Stored data entries:

----------------

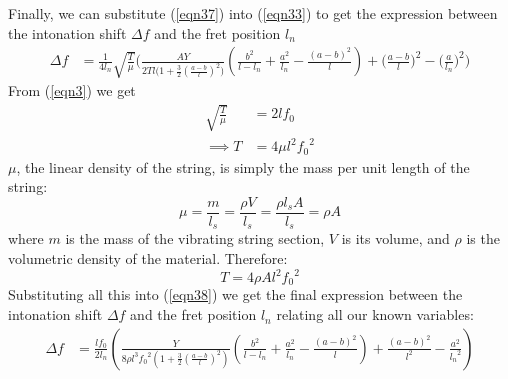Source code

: Finally, we can substitute (\ref{eqn37}) into (\ref{eqn33}) to get the expression between the intonation shift $\Delta f$ and the fret position $l_n$
\begin{align}
    \Delta f &= \frac{1}{4l_n} \sqrt{\frac{T}{\mu}} \bigg( \frac{AY}{2Tl \big(1 + \frac{3}{2}(\frac{a-b}{l})^2\big)} \left( \frac{b^2}{l-l_n} + \frac{a^2}{l_n} - \frac{(a-b)^2}{l} \right) + \Big(\frac{a-b}{l}\Big)^2 - \Big(\frac{a}{l_n}\Big)^2 \bigg) \label{eqn38}
\end{align}
From (\ref{eqn3}) we get
\begin{align*}
    \sqrt{\frac{T}{\mu}} &= 2lf_0 \\
    \implies T &= 4\mu l^2{f_0}^2    
\end{align*}
$\mu$, the linear density of the string, is simply the mass per unit length of the string:
\begin{equation*}
    \mu = \frac{m}{l_s} = \frac{\rho V}{l_s} = \frac{\rho l_s A}{l_s} = \rho A
\end{equation*}
where $m$ is the mass of the vibrating string section, $V$ is its volume, and $\rho$ is the volumetric density of the material. Therefore:
\begin{equation*}
    T = 4\rho A l^2{f_0}^2    
\end{equation*}
Substituting all this into (\ref{eqn38}) we get the final expression between the intonation shift $\Delta f$ and the fret position $l_n$ relating all our known variables:
\begin{align}
    \Delta f &= \frac{l f_0}{2l_n} \left( \frac{Y}{8\rho l^3 {f_0}^2 (1 + \frac{3}{2}(\frac{a-b}{l})^2)} \left( \frac{b^2}{l-l_n} + \frac{a^2}{l_n} - \frac{(a-b)^2}{l} \right) + \frac{(a-b)^2}{l^2} - \frac{a^2}{{l_n}^2} \right) \label{eqn39}
\end{align}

----------------

*Task description*
Exclude all images, then retype the records above without alteration.

*Your solution*
Source code

: Finally, we can substitute (\ref{eqn37}) into (\ref{eqn33}) to get the expression between the intonation shift $\Delta f$ and the fret position $l_n$
\begin{align}
    \Delta f &= \frac{1}{4l_n} \sqrt{\frac{T}{\mu}} \bigg( \frac{AY}{2Tl \big(1 + \frac{3}{2}(\frac{a-b}{l})^2\big)} \left( \frac{b^2}{l-l_n} + \frac{a^2}{l_n} - \frac{(a-b)^2}{l} \right) + \Big(\frac{a-b}{l}\Big)^2 - \Big(\frac{a}{l_n}\Big)^2 \bigg) \label{eqn38}
\end{align}
From (\ref{eqn3}) we get
\begin{align*}
    \sqrt{\frac{T}{\mu}} &= 2lf_0 \\
    \implies T &= 4\mu l^2{f_0}^2    
\end{align*}
$\mu$, the linear density of the string, is simply the mass per unit length of the string:
\begin{equation*}
    \mu = \frac{m}{l_s} = \frac{\rho V}{l_s} = \frac{\rho l_s A}{l_s} = \rho A
\end{equation*}
where $m$ is the mass of the vibrating string section, $V$ is its volume, and $\rho$ is the volumetric density of the material. Therefore:
\begin{equation*}
    T = 4\rho A l^2{f_0}^2    
\end{equation*}
Substituting all this into (\ref{eqn38}) we get the final expression between the intonation shift $\Delta f$ and the fret position $l_n$ relating all our known variables:
\begin{align}
    \Delta f &= \frac{l f_0}{2l_n} \left( \frac{Y}{8\rho l^3 {f_0}^2 (1 + \frac{3}{2}(\frac{a-b}{l})^2)} \left( \frac{b^2}{l-l_n} + \frac{a^2}{l_n} - \frac{(a-b)^2}{l} \right) + \frac{(a-b)^2}{l^2} - \frac{a^2}{{l_n}^2} \right) \label{eqn39}
\end{align}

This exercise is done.